From the From the President column of the March 2011 issue of Perspectives on History
Loneliness and Freedom
By
One of the most fascinating events at the AHA annual meeting in Boston was a special presentation that took place late on Saturday night—after the regular sessions and the Business Meeting, even after the receptions and the departmental parties. In December, two scientists at Harvard, Erez Lieberman-Aiden and Jean-Baptiste Michel, contacted President Barbara Metcalf and asked if they could discuss “Culturomics,” a project they have been developing, using materials from Google Books in a radically new way.“Culturomics” starts with a vast body of data—more than 5 million digitized books, stripped down into words and phrases of varying lengths, and precisely dated (as many Google Books are not). Using “very high-turbo data analysis,” the two scientists have constructed tools that enable pretty much anyone to trace the ways in which words and phrases appear and disappear, become popular and fall into disuse, over time.

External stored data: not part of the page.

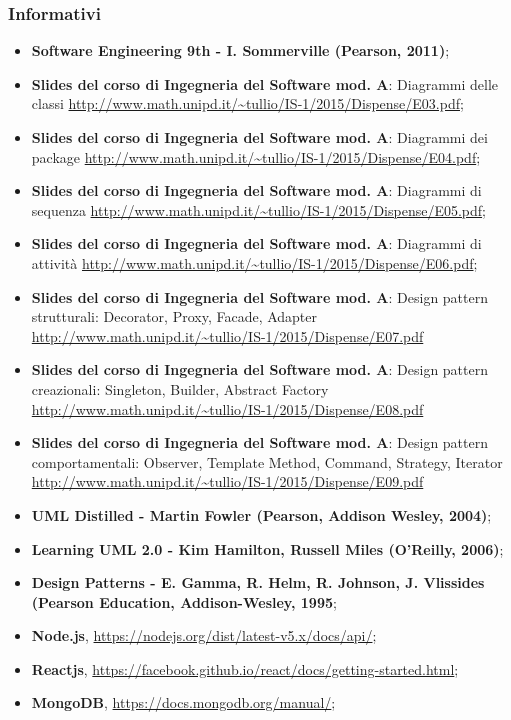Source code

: \subsubsection{Informativi}
\begin{itemize}
\item \textbf{Software Engineering 9th - I. Sommerville (Pearson, 2011)};
\item \textbf{Slides del corso di Ingegneria del Software mod. A}: Diagrammi delle classi \url{http://www.math.unipd.it/~tullio/IS-1/2015/Dispense/E03.pdf};
\item \textbf{Slides del corso di Ingegneria del Software mod. A}: Diagrammi dei package \url{http://www.math.unipd.it/~tullio/IS-1/2015/Dispense/E04.pdf};
\item \textbf{Slides del corso di Ingegneria del Software mod. A}: Diagrammi di sequenza \url{http://www.math.unipd.it/~tullio/IS-1/2015/Dispense/E05.pdf};
\item \textbf{Slides del corso di Ingegneria del Software mod. A}: Diagrammi di attività \url{http://www.math.unipd.it/~tullio/IS-1/2015/Dispense/E06.pdf};
\item \textbf{Slides del corso di Ingegneria del Software mod. A}: Design pattern strutturali: Decorator, Proxy, Facade, Adapter \url{http://www.math.unipd.it/~tullio/IS-1/2015/Dispense/E07.pdf}
\item \textbf{Slides del corso di Ingegneria del Software mod. A}: Design pattern creazionali: Singleton, Builder, Abstract Factory \url{http://www.math.unipd.it/~tullio/IS-1/2015/Dispense/E08.pdf}
\item \textbf{Slides del corso di Ingegneria del Software mod. A}: Design pattern comportamentali: Observer, Template Method, Command, Strategy, Iterator \url{http://www.math.unipd.it/~tullio/IS-1/2015/Dispense/E09.pdf}
\item \textbf{UML Distilled - Martin Fowler (Pearson, Addison Wesley, 2004)};
\item \textbf{Learning UML 2.0 - Kim Hamilton, Russell Miles (O’Reilly, 2006)};
\item \textbf{Design Patterns - E. Gamma, R. Helm, R. Johnson, J. Vlissides (Pearson Education, Addison-Wesley, 1995};
\item \textbf{Node.js}, \url{https://nodejs.org/dist/latest-v5.x/docs/api/};
\item \textbf{Reactjs}, \url{https://facebook.github.io/react/docs/getting-started.html};
\item \textbf{MongoDB}, \url{https://docs.mongodb.org/manual/};

\end{itemize}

Assume, for the sake of argument, that a very large corpus of material from books can roughly represent the larger culture that produced it, and you have a powerful new tool for cultural history. Culturomics can lay out in graphic form anything from the time it takes words in general usage to change their forms to the speed with which individuals become, and cease to be, famous. As Lieberman-Aiden put it in one interview, “The goal is to give an 8-year-old the ability to browse cultural trends throughout history, as recorded in books.”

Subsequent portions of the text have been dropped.